Я вспомнила, как, спустившись со сцены после танца, не стала снимать паранджу и была бесконечно права – желающие познакомиться или взять мой номер ринулись ко мне потоком как по сигналу, и мне пришлось продираться сквозь них ни пути в гардероб. А у заветной двери меня поджидал опередивший соперников Птица.
– Девушка, вы ошеломительно танцевали… я бы хотел с Вами… – краснел и заикался он.
– Идиот, это я! – срывая ткань с лица, выкрикнула я озлобленно. До сих пор помню его лицо.
Что удивительно: Птица спал со мной, и не узнал по фигуре, а Андреев даже голой не видел, и понял, что на сцене выступала я.
Я вспомнила, как Андреев, тяжелым и сильным телом навалившись на меня, душил, а теперь я глажу его по лицу, целую в затылок и не могу представить своего дня без того, чтобы не прикоснуться к нему так, как касаются матери своих детей. И при этом между нами до сих пор ничего не было, хотя я уже достаточно к нему привыкла. Но мне все кажется, что еще рано, и когда придет момент, мы оба это узнаем и ни с чем не спутаем.
– На что ты обижаешься больше: на то, что ты не знал, или на то, что на меня потом набросилась толпа из нашего института?

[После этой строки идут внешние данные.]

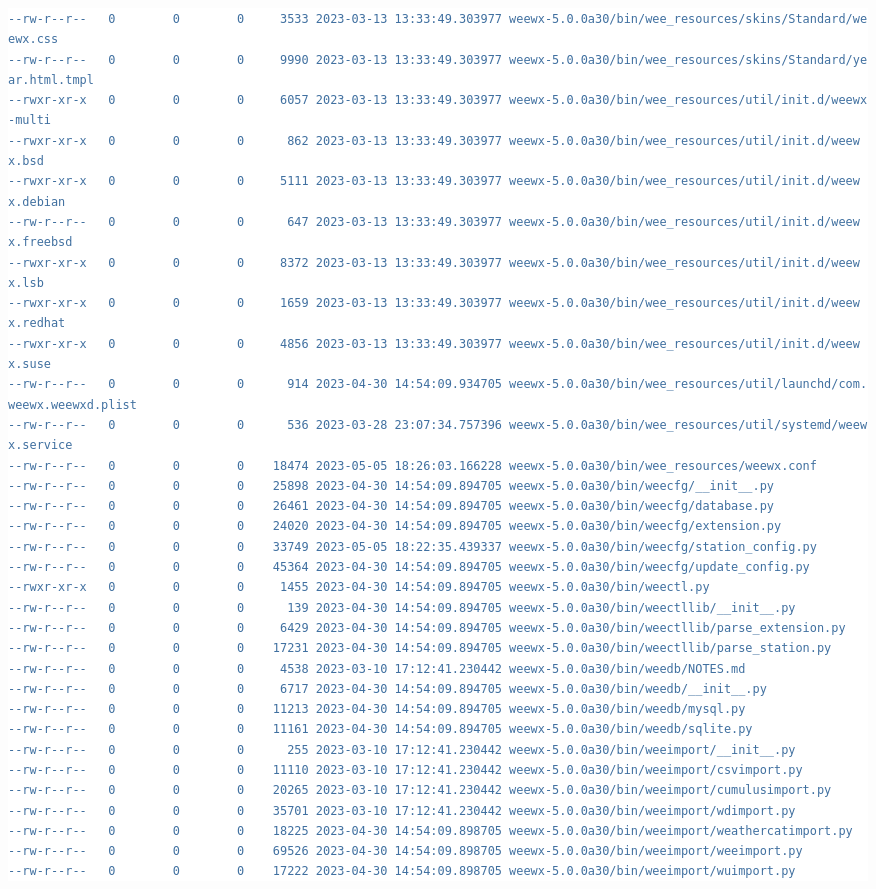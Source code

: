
 ```diff
--rw-r--r--   0        0        0     3533 2023-03-13 13:33:49.303977 weewx-5.0.0a30/bin/wee_resources/skins/Standard/weewx.css
--rw-r--r--   0        0        0     9990 2023-03-13 13:33:49.303977 weewx-5.0.0a30/bin/wee_resources/skins/Standard/year.html.tmpl
--rwxr-xr-x   0        0        0     6057 2023-03-13 13:33:49.303977 weewx-5.0.0a30/bin/wee_resources/util/init.d/weewx-multi
--rwxr-xr-x   0        0        0      862 2023-03-13 13:33:49.303977 weewx-5.0.0a30/bin/wee_resources/util/init.d/weewx.bsd
--rwxr-xr-x   0        0        0     5111 2023-03-13 13:33:49.303977 weewx-5.0.0a30/bin/wee_resources/util/init.d/weewx.debian
--rw-r--r--   0        0        0      647 2023-03-13 13:33:49.303977 weewx-5.0.0a30/bin/wee_resources/util/init.d/weewx.freebsd
--rwxr-xr-x   0        0        0     8372 2023-03-13 13:33:49.303977 weewx-5.0.0a30/bin/wee_resources/util/init.d/weewx.lsb
--rwxr-xr-x   0        0        0     1659 2023-03-13 13:33:49.303977 weewx-5.0.0a30/bin/wee_resources/util/init.d/weewx.redhat
--rwxr-xr-x   0        0        0     4856 2023-03-13 13:33:49.303977 weewx-5.0.0a30/bin/wee_resources/util/init.d/weewx.suse
--rw-r--r--   0        0        0      914 2023-04-30 14:54:09.934705 weewx-5.0.0a30/bin/wee_resources/util/launchd/com.weewx.weewxd.plist
--rw-r--r--   0        0        0      536 2023-03-28 23:07:34.757396 weewx-5.0.0a30/bin/wee_resources/util/systemd/weewx.service
--rw-r--r--   0        0        0    18474 2023-05-05 18:26:03.166228 weewx-5.0.0a30/bin/wee_resources/weewx.conf
--rw-r--r--   0        0        0    25898 2023-04-30 14:54:09.894705 weewx-5.0.0a30/bin/weecfg/__init__.py
--rw-r--r--   0        0        0    26461 2023-04-30 14:54:09.894705 weewx-5.0.0a30/bin/weecfg/database.py
--rw-r--r--   0        0        0    24020 2023-04-30 14:54:09.894705 weewx-5.0.0a30/bin/weecfg/extension.py
--rw-r--r--   0        0        0    33749 2023-05-05 18:22:35.439337 weewx-5.0.0a30/bin/weecfg/station_config.py
--rw-r--r--   0        0        0    45364 2023-04-30 14:54:09.894705 weewx-5.0.0a30/bin/weecfg/update_config.py
--rwxr-xr-x   0        0        0     1455 2023-04-30 14:54:09.894705 weewx-5.0.0a30/bin/weectl.py
--rw-r--r--   0        0        0      139 2023-04-30 14:54:09.894705 weewx-5.0.0a30/bin/weectllib/__init__.py
--rw-r--r--   0        0        0     6429 2023-04-30 14:54:09.894705 weewx-5.0.0a30/bin/weectllib/parse_extension.py
--rw-r--r--   0        0        0    17231 2023-04-30 14:54:09.894705 weewx-5.0.0a30/bin/weectllib/parse_station.py
--rw-r--r--   0        0        0     4538 2023-03-10 17:12:41.230442 weewx-5.0.0a30/bin/weedb/NOTES.md
--rw-r--r--   0        0        0     6717 2023-04-30 14:54:09.894705 weewx-5.0.0a30/bin/weedb/__init__.py
--rw-r--r--   0        0        0    11213 2023-04-30 14:54:09.894705 weewx-5.0.0a30/bin/weedb/mysql.py
--rw-r--r--   0        0        0    11161 2023-04-30 14:54:09.894705 weewx-5.0.0a30/bin/weedb/sqlite.py
--rw-r--r--   0        0        0      255 2023-03-10 17:12:41.230442 weewx-5.0.0a30/bin/weeimport/__init__.py
--rw-r--r--   0        0        0    11110 2023-03-10 17:12:41.230442 weewx-5.0.0a30/bin/weeimport/csvimport.py
--rw-r--r--   0        0        0    20265 2023-03-10 17:12:41.230442 weewx-5.0.0a30/bin/weeimport/cumulusimport.py
--rw-r--r--   0        0        0    35701 2023-03-10 17:12:41.230442 weewx-5.0.0a30/bin/weeimport/wdimport.py
--rw-r--r--   0        0        0    18225 2023-04-30 14:54:09.898705 weewx-5.0.0a30/bin/weeimport/weathercatimport.py
--rw-r--r--   0        0        0    69526 2023-04-30 14:54:09.898705 weewx-5.0.0a30/bin/weeimport/weeimport.py
--rw-r--r--   0        0        0    17222 2023-04-30 14:54:09.898705 weewx-5.0.0a30/bin/weeimport/wuimport.py
```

– Я взрослый мужчина и я не обижаюсь. Одно могу сказать: кулаки у меня чесались. С самой юности со мной такого не было.
Помолчав, он спросил:
– И что, даже ведущие не знали?
– Что там ведущие, даже Таня не знала. Она думала, я на этот вечер вообще не пойду. Организаторы думали, что я из танцевального кружка Дома культуры. Стоит скрыть лицо, и происходят чудеса.
– Ничего подобного. Я понял, что это ты, почти что сразу. А потом у меня возникло желание… Выколотить глаза всем, кто смотрит неотрывно и с тупым выражением на лице.
– Они ведь даже не знали, кто была эта девушка, исполнившая танец живота…
– Все равно, – отрезал он. – Вот твой рис. Я промыл.
– Молодец, Максим Викторович! Давайте этого мерзавца сюда! А сами немедленно возвращайтесь на место и принимайтесь за изюм.
Андреев не смел ослушаться – кухня была моим полигоном, командовать тут имела право лишь я, а он был обязан исполнять мои приказы без обсуждений.
– Кстати, – ловя собственные мысли, спросила я, – ты служил?
– Да.
– В каких войсках?
– Воздушный десант.
Я повернулась на него с вот такими глазами.
– Шутишь.
– Я похож на юмориста?
– На вэдэвэшника тоже не похож.
– Уверяю тебя, в берете и тельняшке я вылитый вэдэвэшник.
Я захохотала, высыпая рис в сковороду и заливая водой.
– Ладно, верю. Хотя представить это трудно.
– Вера, – позвал он грубо, – иди сюда. Сколько надо изюма?
– Снова уловка, чтобы меня приманить? Как с гнилой рисинкой, да? Мне за пловом надо следить.
– Не понимаю, о чем ты.
– Конечно, конечно. Пригоршню, больше не надо.
– Угораздило же меня в тот день отправиться к вам на квартиру… – пробурчали за спиной.
– Что-что ты сказал?
– Ничего. Изюм вкусный, попробуешь?
– Придумай что похитрее.
– Да чего хитрить. Вера, иди ко мне. Постой хотя бы рядом. Ты ведь уедешь через пару часов, а мне что?
– Как что, спать. Как и всегда.
– Не доводи до греха, – проговорил Андреев изменившимся тоном, который прогнал по мне мурашки. Упаси бог, прирезать ведь может. Прямо вот этим вот ножом. Высыпав приправу, я пошла гладить ему голову.
***
– Я вызвал, сказали, через пятнадцать минут будут, – проинформировал Андреев нарочито жестким голосом. Но я-то понимаю, ему хочется выть и скулить оттого, что я уезжаю. Только этой слабости он показать не может. От этого только хуже.